WHAT IS REQUIRED →
Please copy each line of the listing below in which the word "Prevents" appears.

INFORMATION GIVEN →
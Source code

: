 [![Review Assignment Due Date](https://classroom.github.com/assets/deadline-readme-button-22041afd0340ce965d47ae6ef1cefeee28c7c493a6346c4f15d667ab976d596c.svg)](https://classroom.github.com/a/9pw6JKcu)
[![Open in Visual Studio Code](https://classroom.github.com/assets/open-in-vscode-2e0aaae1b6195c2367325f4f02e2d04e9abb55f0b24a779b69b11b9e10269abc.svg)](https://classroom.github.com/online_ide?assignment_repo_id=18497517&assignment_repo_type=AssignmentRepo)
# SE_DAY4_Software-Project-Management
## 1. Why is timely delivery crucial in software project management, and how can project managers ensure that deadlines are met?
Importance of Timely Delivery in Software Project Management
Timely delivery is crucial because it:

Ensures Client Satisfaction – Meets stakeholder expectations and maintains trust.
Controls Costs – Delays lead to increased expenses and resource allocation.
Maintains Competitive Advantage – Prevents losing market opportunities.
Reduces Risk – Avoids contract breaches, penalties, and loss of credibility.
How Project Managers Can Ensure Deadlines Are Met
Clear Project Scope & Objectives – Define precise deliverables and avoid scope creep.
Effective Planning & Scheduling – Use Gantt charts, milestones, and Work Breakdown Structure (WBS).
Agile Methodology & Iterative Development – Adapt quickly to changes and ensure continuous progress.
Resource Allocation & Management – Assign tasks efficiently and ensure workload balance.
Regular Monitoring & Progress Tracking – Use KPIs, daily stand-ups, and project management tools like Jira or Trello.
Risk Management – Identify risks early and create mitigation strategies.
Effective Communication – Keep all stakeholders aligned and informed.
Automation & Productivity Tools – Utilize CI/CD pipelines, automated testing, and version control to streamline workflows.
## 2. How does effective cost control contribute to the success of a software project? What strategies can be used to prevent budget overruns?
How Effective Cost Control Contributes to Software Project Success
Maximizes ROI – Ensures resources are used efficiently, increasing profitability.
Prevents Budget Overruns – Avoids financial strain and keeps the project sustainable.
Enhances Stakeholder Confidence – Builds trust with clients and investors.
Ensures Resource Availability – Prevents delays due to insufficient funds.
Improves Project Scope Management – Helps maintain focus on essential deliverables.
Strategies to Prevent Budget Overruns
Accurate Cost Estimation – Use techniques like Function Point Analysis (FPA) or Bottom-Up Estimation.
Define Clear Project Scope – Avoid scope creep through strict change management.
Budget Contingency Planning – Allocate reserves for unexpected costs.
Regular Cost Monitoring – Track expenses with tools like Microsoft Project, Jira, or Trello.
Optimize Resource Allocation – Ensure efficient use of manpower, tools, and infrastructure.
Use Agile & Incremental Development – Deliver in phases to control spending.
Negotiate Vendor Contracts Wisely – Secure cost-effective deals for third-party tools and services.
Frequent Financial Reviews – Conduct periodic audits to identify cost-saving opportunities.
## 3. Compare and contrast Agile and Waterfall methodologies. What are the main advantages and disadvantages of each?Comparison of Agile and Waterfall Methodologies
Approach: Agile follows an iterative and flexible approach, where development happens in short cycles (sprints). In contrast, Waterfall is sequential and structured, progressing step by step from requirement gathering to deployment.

RESPONSE TO THIS EXERCISE →
Maintains Competitive Advantage – Prevents losing market opportunities.
Prevents Budget Overruns – Avoids financial strain and keeps the project sustainable.
Ensures Resource Availability – Prevents delays due to insufficient funds.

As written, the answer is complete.